‘It takes action’: Tea party backers explain their journey from enraged to engaged

By Pauline Arrillaga, AP
Saturday, June 19, 2010

Enraged to engaged: Tea party backers explain why

YUCCA VALLEY, Calif. — Bill Warner is hardly a naive man. He ran his own engineering firm for three decades, and sold the assets just before the economy tanked. He built his dream home on a majestic hill abutting a national park, back when the housing market was steady.

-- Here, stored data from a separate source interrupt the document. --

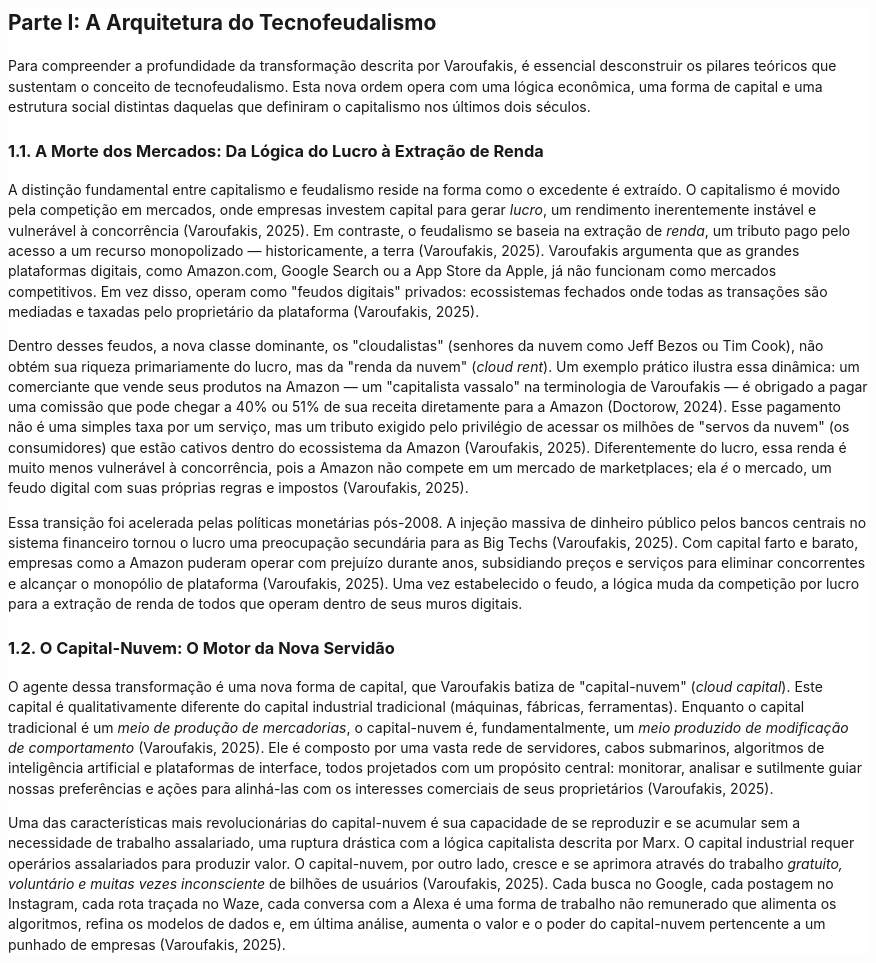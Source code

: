## Parte I: A Arquitetura do Tecnofeudalismo

Para compreender a profundidade da transformação descrita por Varoufakis, é essencial desconstruir os pilares teóricos que sustentam o conceito de tecnofeudalismo. Esta nova ordem opera com uma lógica econômica, uma forma de capital e uma estrutura social distintas daquelas que definiram o capitalismo nos últimos dois séculos.

### 1.1. A Morte dos Mercados: Da Lógica do Lucro à Extração de Renda

A distinção fundamental entre capitalismo e feudalismo reside na forma como o excedente é extraído. O capitalismo é movido pela competição em mercados, onde empresas investem capital para gerar _lucro_, um rendimento inerentemente instável e vulnerável à concorrência (Varoufakis, 2025). Em contraste, o feudalismo se baseia na extração de _renda_, um tributo pago pelo acesso a um recurso monopolizado — historicamente, a terra (Varoufakis, 2025). Varoufakis argumenta que as grandes plataformas digitais, como Amazon.com, Google Search ou a App Store da Apple, já não funcionam como mercados competitivos. Em vez disso, operam como "feudos digitais" privados: ecossistemas fechados onde todas as transações são mediadas e taxadas pelo proprietário da plataforma (Varoufakis, 2025).

Dentro desses feudos, a nova classe dominante, os "cloudalistas" (senhores da nuvem como Jeff Bezos ou Tim Cook), não obtém sua riqueza primariamente do lucro, mas da "renda da nuvem" (_cloud rent_). Um exemplo prático ilustra essa dinâmica: um comerciante que vende seus produtos na Amazon — um "capitalista vassalo" na terminologia de Varoufakis — é obrigado a pagar uma comissão que pode chegar a 40% ou 51% de sua receita diretamente para a Amazon (Doctorow, 2024). Esse pagamento não é uma simples taxa por um serviço, mas um tributo exigido pelo privilégio de acessar os milhões de "servos da nuvem" (os consumidores) que estão cativos dentro do ecossistema da Amazon (Varoufakis, 2025). Diferentemente do lucro, essa renda é muito menos vulnerável à concorrência, pois a Amazon não compete em um mercado de marketplaces; ela _é_ o mercado, um feudo digital com suas próprias regras e impostos (Varoufakis, 2025).

Essa transição foi acelerada pelas políticas monetárias pós-2008. A injeção massiva de dinheiro público pelos bancos centrais no sistema financeiro tornou o lucro uma preocupação secundária para as Big Techs (Varoufakis, 2025). Com capital farto e barato, empresas como a Amazon puderam operar com prejuízo durante anos, subsidiando preços e serviços para eliminar concorrentes e alcançar o monopólio de plataforma (Varoufakis, 2025). Uma vez estabelecido o feudo, a lógica muda da competição por lucro para a extração de renda de todos que operam dentro de seus muros digitais.

### 1.2. O Capital-Nuvem: O Motor da Nova Servidão

O agente dessa transformação é uma nova forma de capital, que Varoufakis batiza de "capital-nuvem" (_cloud capital_). Este capital é qualitativamente diferente do capital industrial tradicional (máquinas, fábricas, ferramentas). Enquanto o capital tradicional é um _meio de produção de mercadorias_, o capital-nuvem é, fundamentalmente, um _meio produzido de modificação de comportamento_ (Varoufakis, 2025). Ele é composto por uma vasta rede de servidores, cabos submarinos, algoritmos de inteligência artificial e plataformas de interface, todos projetados com um propósito central: monitorar, analisar e sutilmente guiar nossas preferências e ações para alinhá-las com os interesses comerciais de seus proprietários (Varoufakis, 2025).

Uma das características mais revolucionárias do capital-nuvem é sua capacidade de se reproduzir e se acumular sem a necessidade de trabalho assalariado, uma ruptura drástica com a lógica capitalista descrita por Marx. O capital industrial requer operários assalariados para produzir valor. O capital-nuvem, por outro lado, cresce e se aprimora através do trabalho _gratuito, voluntário e muitas vezes inconsciente_ de bilhões de usuários (Varoufakis, 2025). Cada busca no Google, cada postagem no Instagram, cada rota traçada no Waze, cada conversa com a Alexa é uma forma de trabalho não remunerado que alimenta os algoritmos, refina os modelos de dados e, em última análise, aumenta o valor e o poder do capital-nuvem pertencente a um punhado de empresas (Varoufakis, 2025).
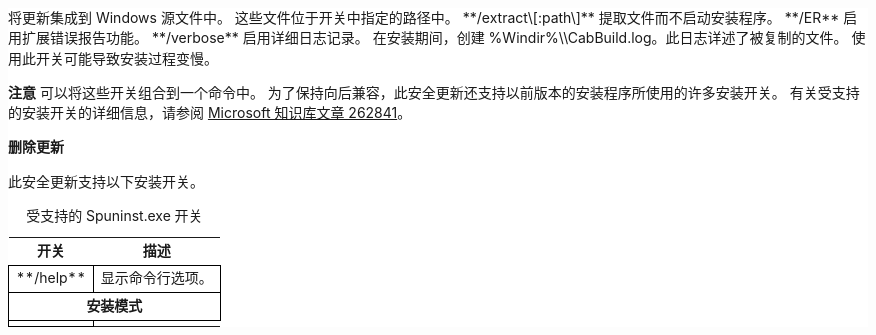 </td>
<td style="border:1px solid black;">
将更新集成到 Windows 源文件中。 这些文件位于开关中指定的路径中。
</td>
</tr>
<tr>
<td style="border:1px solid black;">
**/extract\[:path\]**
</td>
<td style="border:1px solid black;">
提取文件而不启动安装程序。
</td>
</tr>
<tr class="alternateRow">
<td style="border:1px solid black;">
**/ER**
</td>
<td style="border:1px solid black;">
启用扩展错误报告功能。
</td>
</tr>
<tr>
<td style="border:1px solid black;">
**/verbose**
</td>
<td style="border:1px solid black;">
启用详细日志记录。 在安装期间，创建 %Windir%\\CabBuild.log。此日志详述了被复制的文件。 使用此开关可能导致安装过程变慢。
</td>
</tr>
</table>


**注意** 可以将这些开关组合到一个命令中。 为了保持向后兼容，此安全更新还支持以前版本的安装程序所使用的许多安装开关。 有关受支持的安装开关的详细信息，请参阅 [Microsoft 知识库文章 262841](https://support.microsoft.com/kb/262841)。

**删除更新**

此安全更新支持以下安装开关。

<table class="dataTable">
<caption>
受支持的 Spuninst.exe 开关
</caption>
<tr class="thead">
<th>
开关
</th>
<th>
描述
</th>
</tr>
<tr>
<td style="border:1px solid black;">
**/help**
</td>
<td style="border:1px solid black;">
显示命令行选项。
</td>
</tr>
<tr>
<th style="border:1px solid black;" colspan="2">
安装模式
</th>
</tr>
<tr class="alternateRow">
<td style="border:1px solid black;">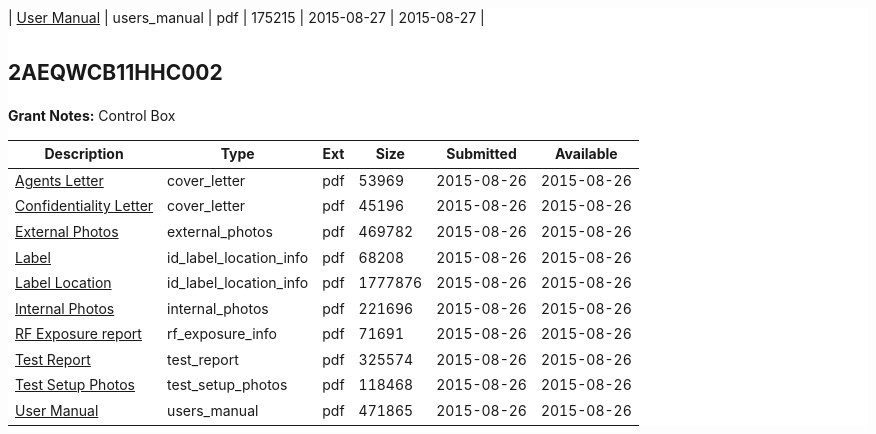 | [User Manual](2AEQWCB18HHC004/4e00197d2e445f60fdb0c412e993d472/2728489.pdf) | users_manual | pdf | 175215 | 2015-08-27 | 2015-08-27 |
## 2AEQWCB11HHC002
**Grant Notes:** Control Box

| Description | Type | Ext | Size | Submitted | Available |
| ----------- | ---- | --- | ---- | --------- | --------- |
| [Agents Letter](2AEQWCB11HHC002/fa6f31bdf2173e94fa655e641025bd0c/2726398.pdf) | cover_letter | pdf | 53969 | 2015-08-26 | 2015-08-26 |
| [Confidentiality Letter](2AEQWCB11HHC002/fa6f31bdf2173e94fa655e641025bd0c/2726399.pdf) | cover_letter | pdf | 45196 | 2015-08-26 | 2015-08-26 |
| [External Photos](2AEQWCB11HHC002/fa6f31bdf2173e94fa655e641025bd0c/2726376.pdf) | external_photos | pdf | 469782 | 2015-08-26 | 2015-08-26 |
| [Label](2AEQWCB11HHC002/fa6f31bdf2173e94fa655e641025bd0c/2726375.pdf) | id_label_location_info | pdf | 68208 | 2015-08-26 | 2015-08-26 |
| [Label Location](2AEQWCB11HHC002/fa6f31bdf2173e94fa655e641025bd0c/2726397.pdf) | id_label_location_info | pdf | 1777876 | 2015-08-26 | 2015-08-26 |
| [Internal Photos](2AEQWCB11HHC002/fa6f31bdf2173e94fa655e641025bd0c/2726384.pdf) | internal_photos | pdf | 221696 | 2015-08-26 | 2015-08-26 |
| [RF Exposure report](2AEQWCB11HHC002/fa6f31bdf2173e94fa655e641025bd0c/2726387.pdf) | rf_exposure_info | pdf | 71691 | 2015-08-26 | 2015-08-26 |
| [Test Report](2AEQWCB11HHC002/fa6f31bdf2173e94fa655e641025bd0c/2726381.pdf) | test_report | pdf | 325574 | 2015-08-26 | 2015-08-26 |
| [Test Setup Photos](2AEQWCB11HHC002/fa6f31bdf2173e94fa655e641025bd0c/2726382.pdf) | test_setup_photos | pdf | 118468 | 2015-08-26 | 2015-08-26 |
| [User Manual](2AEQWCB11HHC002/fa6f31bdf2173e94fa655e641025bd0c/2726383.pdf) | users_manual | pdf | 471865 | 2015-08-26 | 2015-08-26 |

While some neighbors have since been foreclosed upon, Warner is resurfacing his flagstone deck.

And so he understands, quite clearly, that in the world of politics, his little group — officially, the Lincoln Club of the Morongo Basin — is but a molecule in the figurative drop in the bucket of power and influence.

Its stated purpose is “to promote, educate and advance conservative principles of fiscal responsibility, small limited government, free enterprise, the rule of law, private property rights, and the preservation and protection of individual liberty.” The organization has, to date, some 25 members and has raised $10,000.

Moveon.org or FreedomWorks it isn’t. But to Warner, it’s no less substantial.

“It’s our way of doing what we can do,” he says.

Warner is 65, soft-spoken, the kind who asks questions before making decisions. Think Bob Newhart without all the wisecracks. He doesn’t consider himself a rabble-rouser or “tea party-er.”

Yet this past March, Warner packed up his motorhome and drove almost 200 miles with his wife, Pat, and dogs Eddie and Peanut to a dirt lot next to a gravel pit in Searchlight, Nev. There he sat one Saturday, bundled up in a blustery wind, with thousands of others at a tea party rally that was dubbed the Woodstock of conservatism.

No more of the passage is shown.